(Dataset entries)
┄┄┄┄┄┄

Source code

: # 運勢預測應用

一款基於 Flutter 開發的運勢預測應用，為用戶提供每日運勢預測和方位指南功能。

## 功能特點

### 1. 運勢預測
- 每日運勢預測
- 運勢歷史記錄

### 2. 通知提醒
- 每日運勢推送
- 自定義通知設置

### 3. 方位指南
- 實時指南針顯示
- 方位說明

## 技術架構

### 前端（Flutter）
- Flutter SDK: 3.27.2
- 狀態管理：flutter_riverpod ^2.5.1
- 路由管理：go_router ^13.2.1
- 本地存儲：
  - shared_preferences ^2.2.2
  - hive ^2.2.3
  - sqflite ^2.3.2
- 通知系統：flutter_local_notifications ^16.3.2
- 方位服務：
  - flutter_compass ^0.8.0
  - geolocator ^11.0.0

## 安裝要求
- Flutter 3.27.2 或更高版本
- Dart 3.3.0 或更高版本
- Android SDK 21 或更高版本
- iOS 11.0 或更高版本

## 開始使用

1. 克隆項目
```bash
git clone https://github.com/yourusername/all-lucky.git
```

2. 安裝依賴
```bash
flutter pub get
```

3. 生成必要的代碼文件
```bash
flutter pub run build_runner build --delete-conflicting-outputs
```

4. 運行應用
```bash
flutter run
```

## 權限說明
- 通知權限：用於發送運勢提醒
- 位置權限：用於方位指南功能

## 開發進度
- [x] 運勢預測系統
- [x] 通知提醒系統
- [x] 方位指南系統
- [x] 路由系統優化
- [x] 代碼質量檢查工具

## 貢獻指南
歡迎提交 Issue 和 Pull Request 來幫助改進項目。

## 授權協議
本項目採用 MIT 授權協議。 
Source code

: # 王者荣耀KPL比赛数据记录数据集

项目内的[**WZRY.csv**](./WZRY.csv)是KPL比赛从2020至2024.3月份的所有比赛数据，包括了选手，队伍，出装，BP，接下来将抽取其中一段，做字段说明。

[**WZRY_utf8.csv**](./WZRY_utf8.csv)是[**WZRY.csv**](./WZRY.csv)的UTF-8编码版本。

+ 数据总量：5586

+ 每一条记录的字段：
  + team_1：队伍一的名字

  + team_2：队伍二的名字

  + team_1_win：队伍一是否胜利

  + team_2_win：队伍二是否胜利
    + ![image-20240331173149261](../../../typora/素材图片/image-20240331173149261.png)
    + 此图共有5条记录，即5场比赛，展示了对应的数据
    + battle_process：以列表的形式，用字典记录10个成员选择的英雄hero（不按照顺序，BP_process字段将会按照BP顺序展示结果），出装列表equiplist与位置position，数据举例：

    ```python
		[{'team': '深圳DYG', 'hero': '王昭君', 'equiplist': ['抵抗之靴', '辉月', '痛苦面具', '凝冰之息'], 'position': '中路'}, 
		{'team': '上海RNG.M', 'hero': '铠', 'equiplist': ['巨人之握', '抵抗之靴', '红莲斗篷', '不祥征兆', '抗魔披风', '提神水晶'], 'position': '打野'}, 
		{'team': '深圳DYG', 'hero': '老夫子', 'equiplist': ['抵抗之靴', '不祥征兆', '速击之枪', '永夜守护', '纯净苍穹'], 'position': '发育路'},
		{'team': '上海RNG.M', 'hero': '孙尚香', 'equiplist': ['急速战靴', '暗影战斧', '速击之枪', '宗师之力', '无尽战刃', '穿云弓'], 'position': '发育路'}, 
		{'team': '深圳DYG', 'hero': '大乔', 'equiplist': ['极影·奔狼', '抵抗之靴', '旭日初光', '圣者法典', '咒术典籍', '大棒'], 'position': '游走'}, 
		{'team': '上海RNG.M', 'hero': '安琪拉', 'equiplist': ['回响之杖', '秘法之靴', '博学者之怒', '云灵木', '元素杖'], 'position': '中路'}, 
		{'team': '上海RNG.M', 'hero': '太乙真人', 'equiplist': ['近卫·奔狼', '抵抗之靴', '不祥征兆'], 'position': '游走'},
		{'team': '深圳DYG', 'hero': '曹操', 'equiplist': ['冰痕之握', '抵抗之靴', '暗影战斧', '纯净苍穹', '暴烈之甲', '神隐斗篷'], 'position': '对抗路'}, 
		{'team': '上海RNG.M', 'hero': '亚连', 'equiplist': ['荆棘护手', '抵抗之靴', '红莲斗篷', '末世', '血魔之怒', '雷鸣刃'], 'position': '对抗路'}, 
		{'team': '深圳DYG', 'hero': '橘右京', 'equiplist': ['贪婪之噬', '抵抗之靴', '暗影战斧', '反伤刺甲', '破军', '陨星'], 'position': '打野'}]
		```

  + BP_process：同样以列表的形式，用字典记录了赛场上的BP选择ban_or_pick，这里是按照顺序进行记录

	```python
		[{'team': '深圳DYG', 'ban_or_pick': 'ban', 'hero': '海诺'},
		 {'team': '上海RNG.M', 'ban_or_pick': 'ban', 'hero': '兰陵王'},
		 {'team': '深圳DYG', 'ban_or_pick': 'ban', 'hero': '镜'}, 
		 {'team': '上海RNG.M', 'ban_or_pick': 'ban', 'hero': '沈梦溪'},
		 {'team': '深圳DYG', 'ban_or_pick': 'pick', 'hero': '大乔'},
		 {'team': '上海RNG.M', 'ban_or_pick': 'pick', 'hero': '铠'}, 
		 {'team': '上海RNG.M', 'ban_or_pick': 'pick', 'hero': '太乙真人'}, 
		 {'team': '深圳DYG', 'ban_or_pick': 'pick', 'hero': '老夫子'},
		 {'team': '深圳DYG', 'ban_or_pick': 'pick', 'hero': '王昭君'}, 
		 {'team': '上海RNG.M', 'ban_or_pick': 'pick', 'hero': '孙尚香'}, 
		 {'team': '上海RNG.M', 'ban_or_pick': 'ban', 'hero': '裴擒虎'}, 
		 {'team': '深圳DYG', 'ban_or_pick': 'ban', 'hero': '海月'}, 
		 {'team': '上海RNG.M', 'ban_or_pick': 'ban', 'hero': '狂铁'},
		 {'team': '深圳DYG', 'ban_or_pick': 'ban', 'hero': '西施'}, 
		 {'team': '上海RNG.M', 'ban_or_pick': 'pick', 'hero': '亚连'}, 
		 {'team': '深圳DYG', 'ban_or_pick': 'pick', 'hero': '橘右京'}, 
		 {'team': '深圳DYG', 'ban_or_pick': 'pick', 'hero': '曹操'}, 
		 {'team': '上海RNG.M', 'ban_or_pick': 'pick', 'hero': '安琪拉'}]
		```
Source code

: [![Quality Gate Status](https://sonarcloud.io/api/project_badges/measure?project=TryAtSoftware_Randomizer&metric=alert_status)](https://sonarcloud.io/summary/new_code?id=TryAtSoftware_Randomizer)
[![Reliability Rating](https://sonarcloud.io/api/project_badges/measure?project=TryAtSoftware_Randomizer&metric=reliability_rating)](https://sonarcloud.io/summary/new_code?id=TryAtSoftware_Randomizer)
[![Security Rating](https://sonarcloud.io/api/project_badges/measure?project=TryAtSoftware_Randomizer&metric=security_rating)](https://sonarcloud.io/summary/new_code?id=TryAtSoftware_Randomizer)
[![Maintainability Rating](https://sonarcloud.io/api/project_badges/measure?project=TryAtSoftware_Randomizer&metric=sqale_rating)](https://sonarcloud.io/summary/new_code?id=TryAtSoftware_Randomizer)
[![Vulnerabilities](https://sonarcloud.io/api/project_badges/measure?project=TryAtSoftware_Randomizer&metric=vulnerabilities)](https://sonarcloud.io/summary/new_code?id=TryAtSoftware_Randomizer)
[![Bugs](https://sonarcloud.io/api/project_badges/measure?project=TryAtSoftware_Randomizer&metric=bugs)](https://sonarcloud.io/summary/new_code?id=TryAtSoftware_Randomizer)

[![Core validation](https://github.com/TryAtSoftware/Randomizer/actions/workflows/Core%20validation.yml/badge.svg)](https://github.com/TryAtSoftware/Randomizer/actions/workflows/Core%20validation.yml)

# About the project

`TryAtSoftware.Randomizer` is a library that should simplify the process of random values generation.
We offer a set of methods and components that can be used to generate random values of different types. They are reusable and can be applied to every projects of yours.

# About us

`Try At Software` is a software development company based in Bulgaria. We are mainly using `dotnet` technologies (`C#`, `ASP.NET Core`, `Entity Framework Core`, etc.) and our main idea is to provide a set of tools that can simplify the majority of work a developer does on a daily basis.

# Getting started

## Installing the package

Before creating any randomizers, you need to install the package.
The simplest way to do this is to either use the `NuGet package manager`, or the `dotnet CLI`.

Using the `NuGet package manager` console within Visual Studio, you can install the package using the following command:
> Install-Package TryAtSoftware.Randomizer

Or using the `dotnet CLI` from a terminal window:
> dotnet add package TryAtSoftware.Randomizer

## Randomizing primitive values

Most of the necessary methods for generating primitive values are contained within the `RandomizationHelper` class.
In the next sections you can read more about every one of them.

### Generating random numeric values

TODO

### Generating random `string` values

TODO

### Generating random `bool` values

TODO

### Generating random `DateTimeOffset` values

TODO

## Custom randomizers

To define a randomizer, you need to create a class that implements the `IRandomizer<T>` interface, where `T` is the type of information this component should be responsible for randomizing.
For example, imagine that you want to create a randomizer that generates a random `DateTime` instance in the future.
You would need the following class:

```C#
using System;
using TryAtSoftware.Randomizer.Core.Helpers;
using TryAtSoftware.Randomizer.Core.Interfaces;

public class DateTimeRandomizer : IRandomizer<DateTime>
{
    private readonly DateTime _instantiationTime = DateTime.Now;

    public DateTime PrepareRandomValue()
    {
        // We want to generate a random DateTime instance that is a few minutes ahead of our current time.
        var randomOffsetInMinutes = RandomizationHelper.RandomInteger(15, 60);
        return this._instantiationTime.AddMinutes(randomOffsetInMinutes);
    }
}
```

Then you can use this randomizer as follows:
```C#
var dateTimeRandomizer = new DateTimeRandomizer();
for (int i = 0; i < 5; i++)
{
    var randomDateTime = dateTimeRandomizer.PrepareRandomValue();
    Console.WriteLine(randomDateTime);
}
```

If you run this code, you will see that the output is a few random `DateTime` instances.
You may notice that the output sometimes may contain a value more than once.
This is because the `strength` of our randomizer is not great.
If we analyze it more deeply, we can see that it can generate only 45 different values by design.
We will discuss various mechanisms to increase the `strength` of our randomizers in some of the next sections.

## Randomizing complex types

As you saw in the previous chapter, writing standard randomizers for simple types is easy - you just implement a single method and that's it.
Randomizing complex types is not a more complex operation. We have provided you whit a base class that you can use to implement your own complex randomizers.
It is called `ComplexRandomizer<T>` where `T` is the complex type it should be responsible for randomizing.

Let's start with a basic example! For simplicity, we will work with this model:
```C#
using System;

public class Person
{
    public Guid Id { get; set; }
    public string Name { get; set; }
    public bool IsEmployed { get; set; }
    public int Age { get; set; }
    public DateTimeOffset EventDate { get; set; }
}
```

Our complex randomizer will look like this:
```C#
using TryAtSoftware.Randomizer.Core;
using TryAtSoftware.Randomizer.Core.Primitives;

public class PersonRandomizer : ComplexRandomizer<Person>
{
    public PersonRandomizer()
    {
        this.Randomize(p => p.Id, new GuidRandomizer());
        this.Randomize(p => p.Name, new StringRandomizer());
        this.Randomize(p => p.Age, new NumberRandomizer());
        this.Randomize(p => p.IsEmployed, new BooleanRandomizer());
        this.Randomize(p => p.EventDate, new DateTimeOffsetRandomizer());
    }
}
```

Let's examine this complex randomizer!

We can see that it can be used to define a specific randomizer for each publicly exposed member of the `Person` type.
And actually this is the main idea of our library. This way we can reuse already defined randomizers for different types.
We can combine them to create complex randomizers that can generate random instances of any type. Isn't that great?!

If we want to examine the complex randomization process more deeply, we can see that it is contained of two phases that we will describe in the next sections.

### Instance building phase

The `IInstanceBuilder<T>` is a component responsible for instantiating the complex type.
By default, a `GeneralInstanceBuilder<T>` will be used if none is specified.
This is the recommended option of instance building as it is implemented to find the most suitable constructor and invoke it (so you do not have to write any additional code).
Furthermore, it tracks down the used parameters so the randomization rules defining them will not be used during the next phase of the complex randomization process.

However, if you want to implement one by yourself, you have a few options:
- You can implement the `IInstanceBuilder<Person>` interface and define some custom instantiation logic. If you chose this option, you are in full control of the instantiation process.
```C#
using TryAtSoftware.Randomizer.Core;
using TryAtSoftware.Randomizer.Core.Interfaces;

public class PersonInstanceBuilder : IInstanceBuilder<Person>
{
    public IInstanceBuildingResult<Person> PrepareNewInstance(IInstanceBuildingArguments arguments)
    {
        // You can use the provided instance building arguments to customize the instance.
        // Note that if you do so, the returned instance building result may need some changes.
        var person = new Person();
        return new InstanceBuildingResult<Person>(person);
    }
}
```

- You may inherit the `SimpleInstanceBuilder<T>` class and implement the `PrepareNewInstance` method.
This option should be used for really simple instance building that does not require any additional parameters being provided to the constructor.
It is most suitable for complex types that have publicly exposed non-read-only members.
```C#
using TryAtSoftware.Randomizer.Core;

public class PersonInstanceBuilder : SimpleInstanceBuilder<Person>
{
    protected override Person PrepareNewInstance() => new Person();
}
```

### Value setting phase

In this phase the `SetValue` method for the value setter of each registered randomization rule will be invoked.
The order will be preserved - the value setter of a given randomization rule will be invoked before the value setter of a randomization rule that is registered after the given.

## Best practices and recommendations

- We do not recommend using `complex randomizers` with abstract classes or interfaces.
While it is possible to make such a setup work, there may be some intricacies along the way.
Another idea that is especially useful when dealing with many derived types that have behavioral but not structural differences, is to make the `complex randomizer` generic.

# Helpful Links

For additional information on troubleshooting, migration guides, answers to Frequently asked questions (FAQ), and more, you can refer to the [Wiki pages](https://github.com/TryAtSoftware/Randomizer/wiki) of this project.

┄┄┄┄┄┄

• _What the task requires_: Give only the lines from the one holding "Our complex randomizer" through the one holding "This is the recommended", each restated exactly as it appears above.

• _Exercise solution_:
Our complex randomizer will look like this:
```C#
using TryAtSoftware.Randomizer.Core;
using TryAtSoftware.Randomizer.Core.Primitives;

public class PersonRandomizer : ComplexRandomizer<Person>
{
    public PersonRandomizer()
    {
        this.Randomize(p => p.Id, new GuidRandomizer());
        this.Randomize(p => p.Name, new StringRandomizer());
        this.Randomize(p => p.Age, new NumberRandomizer());
        this.Randomize(p => p.IsEmployed, new BooleanRandomizer());
        this.Randomize(p => p.EventDate, new DateTimeOffsetRandomizer());
    }
}
```

Let's examine this complex randomizer!

We can see that it can be used to define a specific randomizer for each publicly exposed member of the `Person` type.
And actually this is the main idea of our library. This way we can reuse already defined randomizers for different types.
We can combine them to create complex randomizers that can generate random instances of any type. Isn't that great?!

If we want to examine the complex randomization process more deeply, we can see that it is contained of two phases that we will describe in the next sections.

### Instance building phase

The `IInstanceBuilder<T>` is a component responsible for instantiating the complex type.
By default, a `GeneralInstanceBuilder<T>` will be used if none is specified.
This is the recommended option of instance building as it is implemented to find the most suitable constructor and invoke it (so you do not have to write any additional code).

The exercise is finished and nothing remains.